Within this vault are deposited the mortal remains of John Thomas Barber Beaumont Esquire, F.A.S., F.G.S., the founder of this cemetery, who died on the 15th of May 1841, in the 67th year of his age.
He commenced his career in life as an artist, in which profession his ability combined with singular industry, economy and perseverance, raised him to a state of honourable independence but as he became affluent he did not become idle. His character always instinct with energy led him to prefer a life of useful activity to one of inglorious ease. During the alarm of foreign invasion in the last war he organised a corps, the Duke of Cumberland's Sharp Shooters, of which he became major commandant and in which his skill and courage were eminently conspicuous.

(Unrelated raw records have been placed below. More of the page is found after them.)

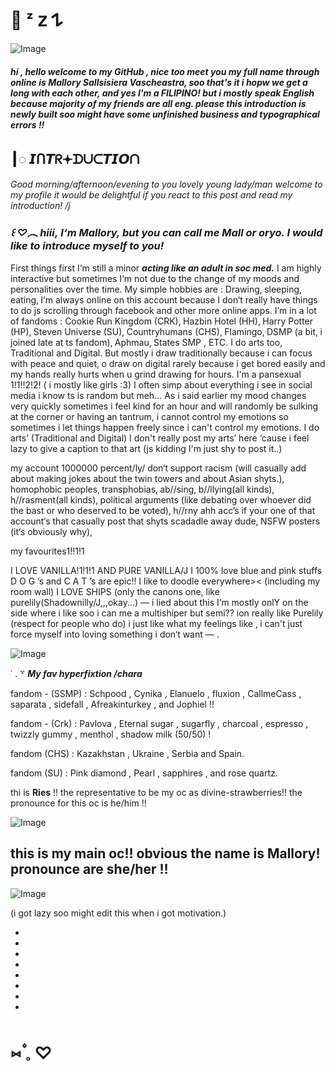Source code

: # 🍰  ᶻ 𝗓 𐰁 

![Image](https://github.com/user-attachments/assets/93a9496d-1d6c-41e3-b0b1-5a364746e173)

###### ***hi , hello welcome to my GitHub , nice too meet you my full name through online is Mallory Sallsisiera Vascheastra, soo that's it i hopw we get a long with each other, and yes I'm a FILIPINO! but i mostly speak English because majority of my friends are all eng. please this introduction is newly built soo might have some unfinished business and typographical errors !!***

## ┃◌ 𝙄ᑎ𝙏ᖇ𖥔ᗪᑌᑕ𝙏𝙄𝙊ᑎ

*Good morning/afternoon/evening to you lovely young lady/man welcome to my profile it would be delightful if you react to this post and read my introduction! /j*

### *꒰ ♡︵ hiii‚ I‘m Mallory‚ but you can call me Mall or oryo. I would like to introduce myself to you!*


First things first I‘m still a minor ***acting like an adult in soc med.***
 I am highly interactive but sometimes I‘m not due to the change of my moods and personalities over the time.
My simple hobbies are : Drawing‚ sleeping‚ eating‚ 
I‘m always online on this account because I don‘t really have things to do js scrolling through facebook and other more online apps.
I’m in a lot of fandoms : Cookie Run Kingdom (CRK)‚ Hazbin Hotel (HH)‚ Harry Potter (HP)‚ Steven Universe (SU)‚ Countryhumans (CHS)‚ Flamingo‚ DSMP (a bit‚ i joined late at ts fandom)‚ Aphmau‚ States SMP , ETC.
I do arts too‚ Traditional and Digital. But mostly i draw traditionally because i can focus with peace and quiet‚ o draw on digital rarely because i get bored easily and my hands really hurts when u grind drawing for hours.
I'm a pansexual 1!1!!2!2!  ( i mostly like girls :3)
I often simp about everything i see in social media i know ts is random but meh...
As i said earlier my mood changes very quickly sometimes i feel kind for an hour and will randomly be sulking at the corner or having an tantrum, i cannot control my emotions so sometimes i let things happen freely since i can't control my emotions.
I do arts’ (Traditional and Digital) I don't really post my arts’ here ‘cause i feel lazy to give a caption to that art (js kidding I'm just shy to post it..)

my account 1000000 percent/ly/ don‘t support racism (will casually add about making jokes about the twin towers and about Asian shyts.)‚
homophobic peoples‚
transphobias‚
ab//sing‚ 
b//llying(all kinds)‚
h//rasment(all kinds)‚
political arguments (like debating over whoever did the bast or who deserved to be voted)‚
h//rny ahh acc’s if your one of that account‘s that casually post that shyts scadadle away dude‚
NSFW posters (it‘s obviously why)‚

my favourites1!!1!1

I LOVE VANILLA!1!1!1 AND PURE VANILLA/J
I 100% love blue and pink stuffs
D O G ’s and C A T ’s are epic!!
I like to doodle everywhere>< (including my room wall)
I LOVE SHIPS (only the canons one, like purelily(Shadownilly/J,,,okay...) — i lied about this I‘m mostly onlY on the side where i like soo i can me a multishiper but semi?? ion really like Purelily (respect for people who do) i just like what my feelings like ‚ i can't just force myself into loving something i don‘t want — .

![Image](https://github.com/user-attachments/assets/8e2e4dad-d618-4974-a9ae-23835fb66d32)

˙ . ꒷ ***My fav hyperfixtion /chara***

fandom - (SSMP) : Schpood , Cynika , Elanuelo , fluxion , CallmeCass , saparata , sidefall , Afreakinturkey , and Jophiel !!

fandom - (Crk) : Pavlova , Eternal sugar , sugarfly , charcoal , espresso , twizzly gummy , menthol , shadow milk (50/50) !

fandom (CHS) : Kazakhstan , Ukraine , Serbia and Spain.

fandom (SU) : Pink diamond , Pearl , sapphires , and rose quartz.

thi is **Ries** !! the representative to be my oc as divine-strawberries!! the pronounce for this oc is he/him !! 

![Image](https://github.com/user-attachments/assets/b70d3c3e-f493-4990-b062-942d024c2ca0)

## this is my main oc!! obvious the name is Mallory! pronounce are she/her !!

![Image](https://github.com/user-attachments/assets/2c854afb-b971-4917-b95c-8b39849573eb)


(i got lazy soo might edit this when i got motivation.)

-
-
-
-
-
-
-
-
# ⑅ ۫𓈒 ♡

<!--
**divine-strawberries/divine-strawberries** is a ✨ _special_ ✨ repository because its `README.md` (this file) appears on your GitHub profile.

Here are some ideas to get you started:

- 🔭 I’m currently working on ...
- 🌱 I’m currently learning ...
- 👯 I’m looking to collaborate on ...
- 🤔 I’m looking for help with ...
- 💬 Ask me about ...
- 📫 How to reach me: ...
- 😄 Pronouns: ...
- ⚡ Fun fact: ...
-->
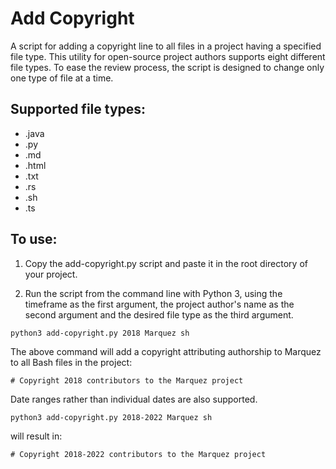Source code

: <!-- Copyright 2022 contributors to the add-copyright project -->

# Add Copyright

A script for adding a copyright line to all files in a project having a specified file type. This utility for open-source project authors supports eight different file types. To ease the review process, the script is designed to change only one type of file at a time.

## Supported file types:

* .java
* .py
* .md
* .html
* .txt
* .rs
* .sh
* .ts

## To use:

1. Copy the add-copyright.py script and paste it in the root directory of your project.

2. Run the script from the command line with Python 3, using the timeframe as the first argument, the project author's name as the second argument and the desired file type as the third argument.

`python3 add-copyright.py 2018 Marquez sh`

The above command will add a copyright attributing authorship to Marquez to all Bash files in the project:

`# Copyright 2018 contributors to the Marquez project`

Date ranges rather than individual dates are also supported.

`python3 add-copyright.py 2018-2022 Marquez sh` 

will result in:

`# Copyright 2018-2022 contributors to the Marquez project`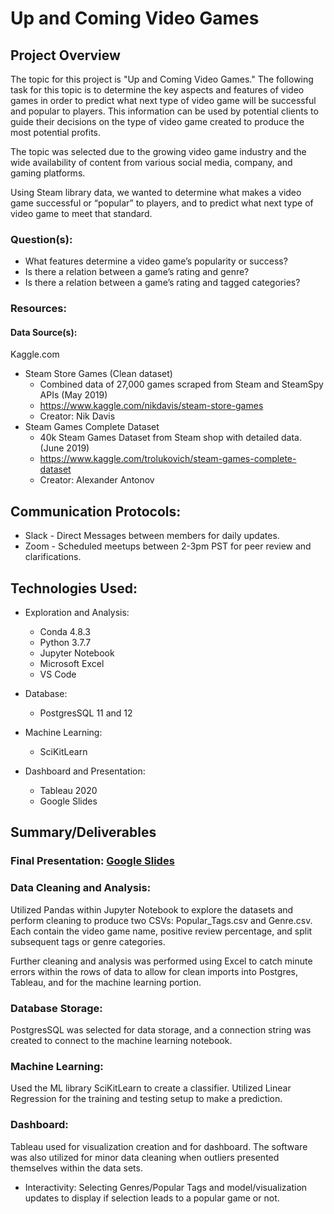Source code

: # Up and Coming Video Games

## Project Overview 
The topic for this project is "Up and Coming Video Games." The following task for this topic is to determine the key aspects and features of video games in order to predict what next type of video game will be successful and popular to players. This information can be used by potential clients to guide their decisions on the type of video game created to produce the most potential profits.

The topic was selected due to the growing video game industry and the wide availability of content from various social media, company, and gaming platforms.

Using Steam library data, we wanted to determine what makes a video game successful or “popular” to players, and to predict what next type of video game to meet that standard.

### Question(s): 
* What features determine a video game’s popularity or success? 
* Is there a relation between a game’s rating and genre? 
* Is there a relation between a game’s rating  and tagged categories? 

### Resources: 

#### Data Source(s):
Kaggle.com 
* Steam Store Games (Clean dataset)
    * Combined data of 27,000 games scraped from Steam and SteamSpy APIs (May 2019)
    * https://www.kaggle.com/nikdavis/steam-store-games 
    * Creator: Nik Davis 
* Steam Games Complete Dataset
    * 40k Steam Games Dataset from Steam shop with detailed data. (June 2019)
    * https://www.kaggle.com/trolukovich/steam-games-complete-dataset 
    * Creator: Alexander Antonov 

## Communication Protocols: 
* Slack - Direct Messages between members for daily updates.
* Zoom - Scheduled meetups between 2-3pm PST for peer review and clarifications. 

## Technologies Used:
* Exploration and Analysis:
    * Conda 4.8.3 
    * Python 3.7.7
    * Jupyter Notebook 
    * Microsoft Excel  
    * VS Code 

* Database: 
    *  PostgresSQL 11 and 12

* Machine Learning: 
    * SciKitLearn 

* Dashboard and Presentation: 
    * Tableau 2020
    * Google Slides

## Summary/Deliverables 

### Final Presentation: [Google Slides](https://docs.google.com/presentation/d/14ufltNWV_WKdvIHcUpGJF6-fU7ixM8EVtVumdZRBKfY/edit?usp=sharing)


### Data Cleaning and Analysis: 
Utilized Pandas within Jupyter Notebook to explore the datasets and perform cleaning to produce two CSVs: Popular_Tags.csv and Genre.csv. Each contain the video game name, positive review percentage, and split subsequent tags or genre categories. 

Further cleaning and analysis was performed using Excel to catch minute errors within the rows of data to allow for clean imports into Postgres, Tableau, and for the machine learning portion. 

### Database Storage: 
PostgresSQL was selected for data storage, and a connection string was created to connect to the machine learning notebook. 

### Machine Learning: 
Used the ML library SciKitLearn to create a classifier. Utilized Linear Regression for the training and testing setup to make a prediction. 

### Dashboard: 

Tableau used for visualization creation and for dashboard. The software was also utilized for minor data cleaning when outliers presented themselves within the data sets. 

* Interactivity: Selecting Genres/Popular Tags and model/visualization updates to display if selection leads to a popular game or not. 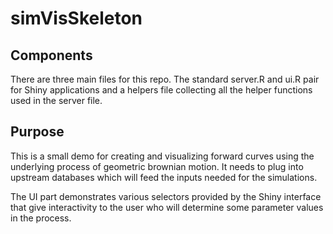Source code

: # simVisSkeleton

## Components

There are three main files for this repo. The standard server.R and ui.R pair for Shiny applications and a helpers file collecting all the helper functions used in the server file.

## Purpose

This is a small demo for creating and visualizing forward curves using the underlying process of geometric brownian motion. It needs to plug into upstream databases which will feed the inputs needed for the simulations. 

The UI part demonstrates various selectors provided by the Shiny interface that give interactivity to the user who will determine some parameter values in the process.
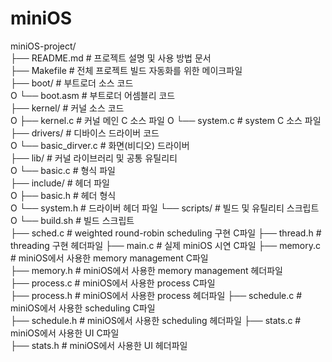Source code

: # miniOS

miniOS-project/  
├── README.md               # 프로젝트 설명 및 사용 방법 문서  
├── Makefile                # 전체 프로젝트 빌드 자동화를 위한 메이크파일  
├── boot/                   # 부트로더 소스 코드  
O   └── boot.asm            # 부트로더 어셈블리 코드  
├── kernel/                 # 커널 소스 코드  
O   ├──  kernel.c           # 커널 메인 C 소스 파일
O   └──  system.c           # system C 소스 파일
├── drivers/                # 디바이스 드라이버 코드  
O   └──  basic_dirver.c     # 화면(비디오) 드라이버  
├── lib/                    # 커널 라이브러리 및 공통 유틸리티  
O   └──  basic.c            # 형식 파일  
├── include/                # 헤더 파일  
O   ├── basic.h             # 헤더 형식  
O   └── system.h            # 드라이버 헤더 파일
└── scripts/                # 빌드 및 유틸리티 스크립트  
O   └── build.sh            # 빌드 스크립트  
├── sched.c                 # weighted round-robin scheduling 구현 C파일 
├── thread.h                # threading 구현 헤더파일 
├── main.c                  # 실제 miniOS 시연 C파일
├── memory.c                # miniOS에서 사용한 memory management C파일  
├── memory.h                # miniOS에서 사용한 memory management 헤더파일  
├── process.c               # miniOS에서 사용한 process C파일  
├── process.h               # miniOS에서 사용한 process 헤더파일 
├── schedule.c              # miniOS에서 사용한 scheduling C파일  
├── schedule.h              # miniOS에서 사용한 scheduling 헤더파일 
├── stats.c                 # miniOS에서 사용한 UI C파일  
├── stats.h                 # miniOS에서 사용한 UI 헤더파일 
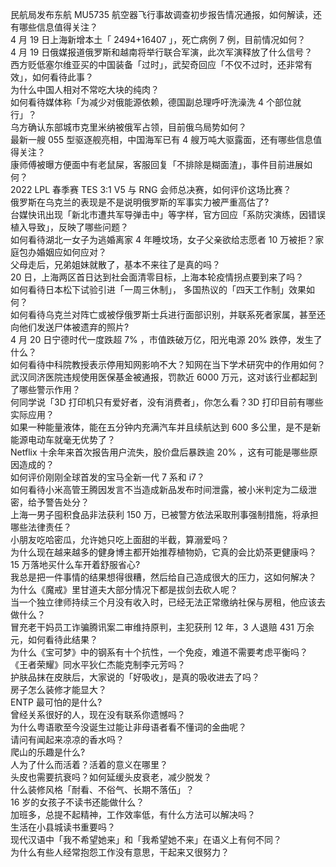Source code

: 民航局发布东航 MU5735 航空器飞行事故调查初步报告情况通报，如何解读，还有哪些信息值得关注？  
4 月 19 日上海新增本土「 2494+16407 」，死亡病例 7 例，目前情况如何？  
4 月 19 日俄媒报道俄罗斯和越南将举行联合军演，此次军演释放了什么信号？  
西方贬低塞尔维亚买的中国装备「过时」，武契奇回应「不仅不过时，还非常有效」，如何看待此事？  
为什么中国人相对不常吃大块的纯肉？  
如何看待媒体称「为减少对俄能源依赖，德国副总理呼吁洗澡洗 4 个部位就行」？  
乌方确认东部城市克里米纳被俄军占领，目前俄乌局势如何？  
最新一艘 055 型驱逐舰亮相，中国海军已有 4 艘万吨大驱露面，还有哪些信息值得关注？  
康师傅被曝方便面中有老鼠屎，客服回复「不排除是糊面渣」，事件目前进展如何？  
2022 LPL 春季赛 TES 3:1 V5 与 RNG 会师总决赛，如何评价这场比赛？  
俄罗斯在乌克兰的表现是不是说明俄罗斯的军事实力被严重高估了?  
台媒快讯出现「新北市遭共军导弹击中」等字样，官方回应「系防灾演练，因错误植入导致」，反映了哪些问题？  
如何看待湖北一女子为逃婚离家 4 年睡坟场，女子父亲欲给志愿者 10 万被拒？家庭包办婚姻应如何应对？  
父母走后，兄弟姐妹就散了，基本不来往了是真的吗？  
20 日，上海两区首日达到社会面清零目标，上海本轮疫情拐点要到来了吗？  
如何看待日本松下试验引进「一周三休制」， 多国热议的「四天工作制」效果如何？  
如何看待乌克兰对阵亡或被俘俄罗斯士兵进行面部识别，并联系死者家属，甚至还向他们发送尸体被遗弃的照片?  
4 月 20 日宁德时代一度跌超 7% ，市值跌破万亿，阳光电源 20% 跌停，发生了什么？  
如何看待中科院教授表示停用知网影响不大？知网在当下学术研究中的作用如何？  
武汉同济医院违规使用医保基金被通报，罚款近 6000 万元，这对该行业都起到了哪些警示作用？  
何同学说「3D 打印机只有爱好者，没有消费者」，你怎么看？3D 打印目前有哪些实际应用？  
如果一种能量液体，能在五分钟内充满汽车并且续航达到 600 多公里，是不是新能源电动车就毫无优势了？  
Netflix 十余年来首次报告用户流失，股价盘后暴跌逾 20% ，这有可能是哪些原因造成的？  
如何评价刚刚全球首发的宝马全新一代 7 系和 i7？  
如何看待小米高管王腾因发言不当造成新品发布时间泄露，被小米判定为二级泄密，给予警告处分？  
上海一男子囤积食品非法获利 150 万，已被警方依法采取刑事强制措施，将承担哪些法律责任？  
小朋友吃哈密瓜，允许她只吃上面甜的半截，算溺爱吗？  
为什么现在越来越多的健身博主都开始推荐植物奶，它真的会比奶茶更健康吗？  
15 万落地买什么车开着舒服省心?  
我总是把一件事情的结果想得很糟，然后给自己造成很大的压力，这如何解决？  
为什么《魔戒》里甘道夫大部分情况下都是拔剑去砍人呢？  
当一个独立律师持续三个月没有收入时，已经无法正常缴纳社保与房租，他应该去做什么？  
冒充老干妈员工诈骗腾讯案二审维持原判，主犯获刑 12 年，3 人退赔 431 万余元，如何看待此结果？  
为什么《宝可梦》中的钢系有十个抗性，一个免疫，难道不需要考虑平衡吗？  
《王者荣耀》同水平狄仁杰能克制李元芳吗？  
护肤品抹在皮肤后，大家说的「好吸收」，是真的吸收进去了吗？  
房子怎么装修才能显大？  
ENTP 最可怕的是什么?  
曾经关系很好的人，现在没有联系你遗憾吗？  
为什么粤语歌至今没诞生过能让非母语者看不懂词的金曲呢？  
请问有闻起来凉凉的香水吗？  
爬山的乐趣是什么?  
人为了什么而活着？活着的意义在哪里？  
头皮也需要抗衰吗？如何延缓头皮衰老，减少脱发？  
什么装修风格「耐看、不俗气、长期不落伍」？  
16 岁的女孩子不读书还能做什么？  
加班多，总提不起精神，工作效率低，有什么方法可以解决吗？  
生活在小县城读书重要吗？  
现代汉语中「我不希望她来」和「我希望她不来」在语义上有何不同？  
为什么有些人经常抱怨工作没有意思，干起来又很努力？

To improve the condition of the inglorious poor was ever his most anxious care. For this purpose he instituted the first savings bank "The Provident" where the industrious operative may securely deposit his savings and turn them to account. The County Fire Office and the Provident Life Office owed their origin and their success to his wise forethought, his judicious management and his incessant toil.
In the list of those patriots and philanthropists who have laboured to promote the intellectual and moral well-being of man no one will be found to have achieved a work better calculated to accomplish this high and sacred purpose than the Philosophical Institution in Beaumont Square. Who that contemplates this Institution with its immediate benefits and its more beneficial tendencies will not exclaim when he pauses pensive over the sepulchre of the departed founder.
May the fruits of this good work be coeternal with his reward and may his example be prolific of similar glorious deeds, till ignorance, superstition and depravity shall vanish from the land.
Our transcription of this long inscription was aided by the typed Winter 1978 newsletter of the East London History Society "A Tombstone And A Portrait Of An Age".
Wikipedia redirects "Duke of Cumberland's Sharp Shooters" to Queen Victoria's Rifles and gives the date of the Corps' formation as 1803.
Sources include: Friends of Tower Hamlets Cemetery Park.
Site: Barber Beaumont - QMC (2 memorials)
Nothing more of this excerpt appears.